When I was younger and there were not enough people to play a game of small-goal football (soccer), the four or five of us would create a small circle and play a game of "Raise". For those of us who don't know, the objectives of Raise are to keep the football in the circle and to keep it bouncing. If you made the football either stop bouncing or exit the circle, you were knocked out and further penalized by doing 5-10 push ups (dependent on the risk tolerance of my friends in the circle). To say the least, the game got pretty intense, as none of us wanted to be disqualified, nor do push ups.
When I observe the price movement in the SPDR Gold ETF Trust (NYSEARCA:GLD), I notice investors playing a game of "Raise". They are huddled around in a circle, using their skills of inflation and QE, trying to keep the price of gold firm or "bouncing"; however, for those of us familiar with this game, eventually the ball (GLD) will either run out of the circle or stop bouncing, disqualifying players from the game.
Keep the Ball Bouncing
GLD can be construed as an asset that investors utilize to protect themselves from an inflationary environment and depreciation in their portfolio of different currencies. For the "Raise" game in gold to continue, the world, particularly the developed economies, should be facing inflationary pressures. However, based on data from the IMF, inflation expectations remain tepid for 2012. Core inflation, which excludes volatile components such as food and energy is also expected to remain stable. The chart below shows the IMF's inflation forecasts for Emerging and Advanced economies. After making a marginal increase for the beginning of 2012, inflation trends downwards, remaining above 2%.
So with inflation expectations at these low levels, another concept that maintains GLD's bounce is that of Quantitative Easing (QE). Borrowing from the Bank of England's Quarterly Bulletin 2011 Q3, one of the results of QE is to boost asset prices, which may include, but not limited to, the price of GLD. The flow chart below explains the effects of QE, particularly from the Bank of England. Recently the Bank of England increased its QE program with a further £50bn to bring total asset purchases to £375 bn.
According to Bank of America economists, there is an 80% chance of another round of quantitative easing by the Federal Reserve, affectionately known to most as QE3. The speculation of another round of QE by the Federal Reserve has been rampant across all media, which may have prompted investors to purchase assets which the FED will likely buy, such as US Treasuries. Using the ETF IEF (iShares Barclays 7-10 Year Treasury Fund) as an example, investors may have taken positions in this security in anticipation of QE3. As at August 10th, 2012, IEF has produced a total return of 3.45%.
Rolling Ball/Out of the Circle
In a recent media appearance, the Dallas Fed President, Richard Fisher, was quoted as saying "adequate stimulus is in place" and "we're at risk of overburdening the central banks." While growth has been sub-trend, and unemployment remains elevated, the conditions in the U.S. are not enough for the FED to implement another round of QE. US jobless claims remain in an overall decline and US GDP positively staggers along. These perceptions were partially based on the charts below.

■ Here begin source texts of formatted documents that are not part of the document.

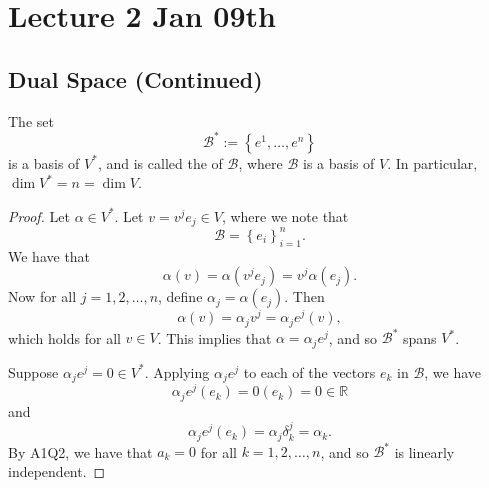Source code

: \documentclass[notoc,notitlepage]{tufte-book}
\begin{document}


\chapter{Lecture 2 Jan 09th}%
\label{chp:lecture_2_jan_09th}

\section{Dual Space (Continued)}%
\label{sec:dual_space_continued}

\begin{propo}\label{propo:dual_basis}
  The set
  \begin{equation*}
    \mathcal{B}^* := \left\{ e^1, \ldots, e^n \right\}
  \end{equation*}
  is a basis of $V^*$, and is called the  of $\mathcal{B}$,
  where $\mathcal{B}$ is a basis of $V$.
  In particular, $\dim V^* = n = \dim V$.
\end{propo}

\begin{proof}
  Let $\alpha \in V^*$. Let $v = v^j e_j \in V$,
  where we note that
  \begin{equation*}
    \mathcal{B} = \left\{ e_i \right\}_{i = 1}^{n}.
  \end{equation*}
  We have that
  \begin{equation*}
    \alpha(v) = \alpha(v^j e_j) = v^j \alpha( e_j ).
  \end{equation*}
  Now for all $j = 1, 2, \ldots, n$, define $\alpha_j = \alpha(e_j)$.
  Then
  \begin{equation*}
    \alpha(v) = \alpha_j v^j = \alpha_j e^j(v),
  \end{equation*}
  which holds for all $v \in V$. This implies that $\alpha = \alpha_j e^j$,
  and so $\mathcal{B}^*$ spans $V^*$.

  \noindent
  Suppose $\alpha_j e^j = 0 \in V^*$.
  Applying $\alpha_j e^j$ to each of the vectors $e_k$ in $\mathcal{B}$, we have
  \begin{equation*}
    \alpha_j e^j(e_k) = 0(e_k) = 0 \in \mathbb{R}
  \end{equation*}
  and
  \begin{equation*}
    \alpha_j e^j(e_k) = \alpha_j \delta_k^j = \alpha_k.
  \end{equation*}
  By A1Q2, we have that $a_k = 0$ for all $k = 1, 2, \ldots, n$,
  and so $\mathcal{B}^*$ is linearly independent.
\end{proof}
\end{document}
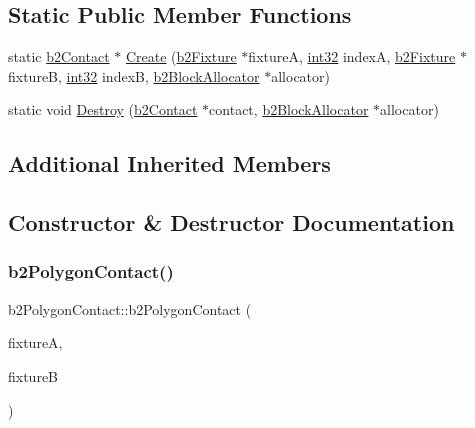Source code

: \subsection*{Static Public Member Functions}
\begin{DoxyCompactItemize}
\item 
static \mbox{\hyperlink{classb2_contact}{b2\+Contact}} $\ast$ \mbox{\hyperlink{classb2_polygon_contact_a65356af432d877838e14755c5eb3c553}{Create}} (\mbox{\hyperlink{classb2_fixture}{b2\+Fixture}} $\ast$fixtureA, \mbox{\hyperlink{b2_settings_8h_a43d43196463bde49cb067f5c20ab8481}{int32}} indexA, \mbox{\hyperlink{classb2_fixture}{b2\+Fixture}} $\ast$fixtureB, \mbox{\hyperlink{b2_settings_8h_a43d43196463bde49cb067f5c20ab8481}{int32}} indexB, \mbox{\hyperlink{classb2_block_allocator}{b2\+Block\+Allocator}} $\ast$allocator)
\item 
static void \mbox{\hyperlink{classb2_polygon_contact_a0cb55fd6af6f49d36c3cda15ffd96e63}{Destroy}} (\mbox{\hyperlink{classb2_contact}{b2\+Contact}} $\ast$contact, \mbox{\hyperlink{classb2_block_allocator}{b2\+Block\+Allocator}} $\ast$allocator)
\end{DoxyCompactItemize}
\subsection*{Additional Inherited Members}


\subsection{Constructor \& Destructor Documentation}
\mbox{\label{classb2_polygon_contact_a93cabf086e75ae40dcd1881760c71c63}} 
\subsubsection{\texorpdfstring{b2PolygonContact()}{b2PolygonContact()}}
{\footnotesize\ttfamily b2\+Polygon\+Contact\+::b2\+Polygon\+Contact (\begin{DoxyParamCaption}\item[{\mbox{\hyperlink{classb2_fixture}{b2\+Fixture}} $\ast$}]{fixtureA,  }\item[{\mbox{\hyperlink{classb2_fixture}{b2\+Fixture}} $\ast$}]{fixtureB }\end{DoxyParamCaption})}

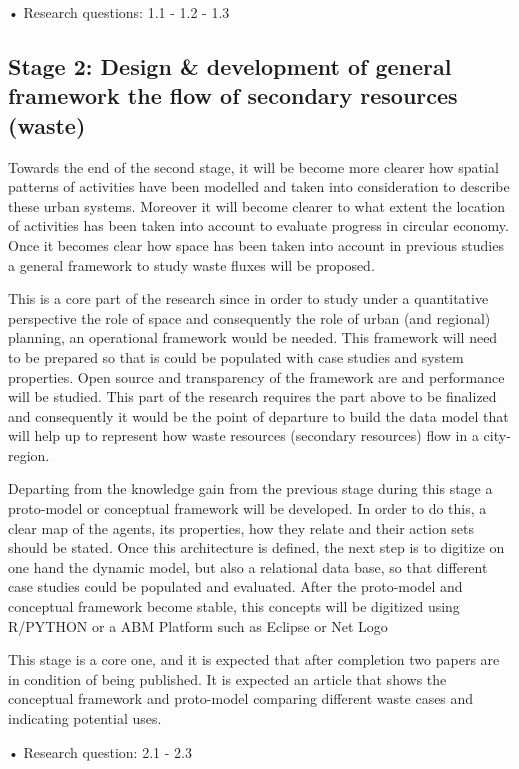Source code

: •	Research questions: 1.1 - 1.2 - 1.3    


\subsection{Stage 2: Design \& development of general framework the flow of secondary resources (waste)}
Towards the end of the second stage, it will be become more clearer how spatial patterns of activities have been modelled and taken into consideration to describe these urban systems. Moreover it will become clearer to what extent the location of activities has been taken into account to evaluate progress in circular economy.
Once it becomes clear how space has been taken into account in previous studies a general framework to study waste fluxes will be proposed.\par
This is a core part of the research since in order to study under a quantitative perspective the role of space and consequently the role of urban (and regional) planning, an operational framework would be needed. This framework will need to be prepared so that is could be populated with case studies and system properties. Open source and transparency of the framework are and performance will be studied. This part of the research requires the part above to be finalized and consequently it would be the point of departure to build the data model that will help up to represent how waste resources (secondary resources) flow in a city-region.\par
Departing from the knowledge gain from the previous stage during this stage a proto-model or conceptual framework will be developed. In order to do this, a clear map of the agents, its properties, how they relate and their action sets should be stated. Once this architecture is defined, the next step is to digitize on one hand the dynamic model, but also a relational data base, so that different case studies could be populated and evaluated. After the proto-model and conceptual framework become stable, this concepts will be digitized using R/PYTHON or a ABM Platform such as Eclipse or Net Logo\par
This stage is a core one, and it is expected that after completion two papers are in condition of being published. It is expected an article that shows the conceptual framework and proto-model comparing different waste cases and indicating potential uses. \par
•	Research question: 2.1 - 2.3 \par


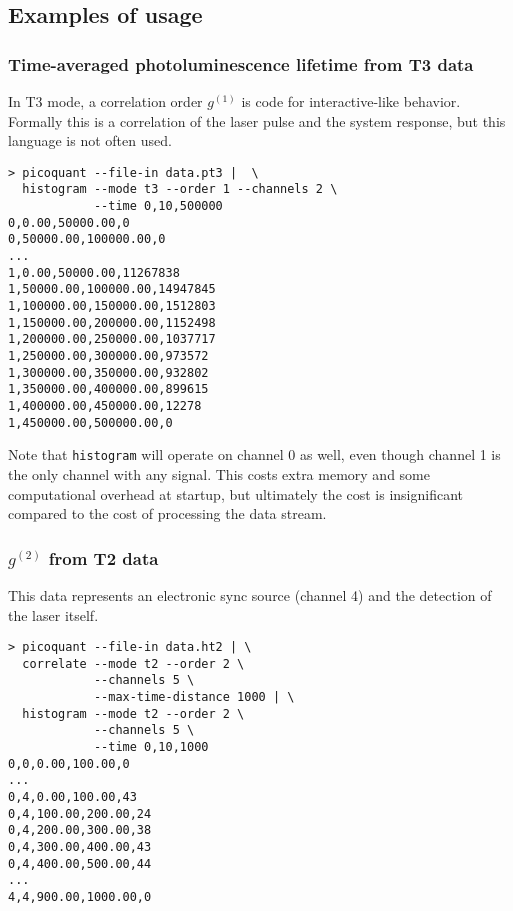 \documentclass{article}
\newcommand{\gn}[1]{\ensuremath{g^{(#1)}}}
\begin{document}
\subsection{Examples of usage}
\label{sec:histogram_examples}
\subsubsection{Time-averaged photoluminescence lifetime from T3 data}
In T3 mode, a correlation order \gn{1} is code for interactive-like behavior. Formally this is a correlation of the laser pulse and the system response, but this language is not often used.
\begin{verbatim}
> picoquant --file-in data.pt3 |  \
  histogram --mode t3 --order 1 --channels 2 \
            --time 0,10,500000
0,0.00,50000.00,0
0,50000.00,100000.00,0
...
1,0.00,50000.00,11267838
1,50000.00,100000.00,14947845
1,100000.00,150000.00,1512803
1,150000.00,200000.00,1152498
1,200000.00,250000.00,1037717
1,250000.00,300000.00,973572
1,300000.00,350000.00,932802
1,350000.00,400000.00,899615
1,400000.00,450000.00,12278
1,450000.00,500000.00,0
\end{verbatim}
Note that \texttt{histogram} will operate on channel 0 as well, even though channel 1 is the only channel with any signal. This costs extra memory and some computational overhead at startup, but ultimately the cost is insignificant compared to the cost of processing the data stream.

\subsubsection{\gn{2} from T2 data}
This data represents an electronic sync source (channel 4) and the detection of the laser itself.
\begin{verbatim}
> picoquant --file-in data.ht2 | \
  correlate --mode t2 --order 2 \
            --channels 5 \
            --max-time-distance 1000 | \
  histogram --mode t2 --order 2 \
            --channels 5 \
            --time 0,10,1000
0,0,0.00,100.00,0
...
0,4,0.00,100.00,43
0,4,100.00,200.00,24
0,4,200.00,300.00,38
0,4,300.00,400.00,43
0,4,400.00,500.00,44
...
4,4,900.00,1000.00,0
\end{verbatim}
\end{document}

The anticipation on the other side of the pond is similar. The existing QE package, along with the current Bank of England's (NYSE:BOE) bank rate should maintain the BoE's mandate of monetary stability. Monetary stability is a two pronged approach of keeping inflation low and stable. The BoE thinks that inflation is likely to remain at or below its 2% CPI target over the next several months. The chart below highlights the BoE's expectations, with the highest probability of CPI around 2%. Gold may soon roll or be sent out of the circle as inflation and QE expectations ease.
The real eye-catcher is the price movement of GLD over the past 12 months. GLD was thrown into the air, making a high of US$185.86 on September 5th, 2011. It then proceeded to bounce on the pitch, around the US$148 price level, on December 26th 2011 and May 28th 2012. GLD was unable to attain the highs that it made in September 2011 and expectations are for it to descend below the US$148.42 price level in the near future, thus ending the game of "Raise". Markets technicians attribute the setup in GLD as a Descending Triangle, seen in the Weekly chart of GLD below.
How to Avoid Push-Ups
In light of tepid global inflation and limited expectations of QE, the USD dollar may quietly increase in value versus other global currencies for the remainder of 2012. One way for investors to avoid 'push-ups' and win the game is take a short position on GLD. Another is through the ETF UUP. UUP is the Powershares DB US Dollar Index Bullish Fund. The Fund is designed to replicate being long the US Dollar against the following currencies: Euro, Japanese Yen, British Pound, Canadian Dollar, Swedish Krona and the Swiss Franc.
Disclaimer: The views expressed in this article are my own and is not necessarily the views of any companies or organizations I am affiliated. I expressly disclaim all liability in respect to actions taken based on any or all of the information in this writing.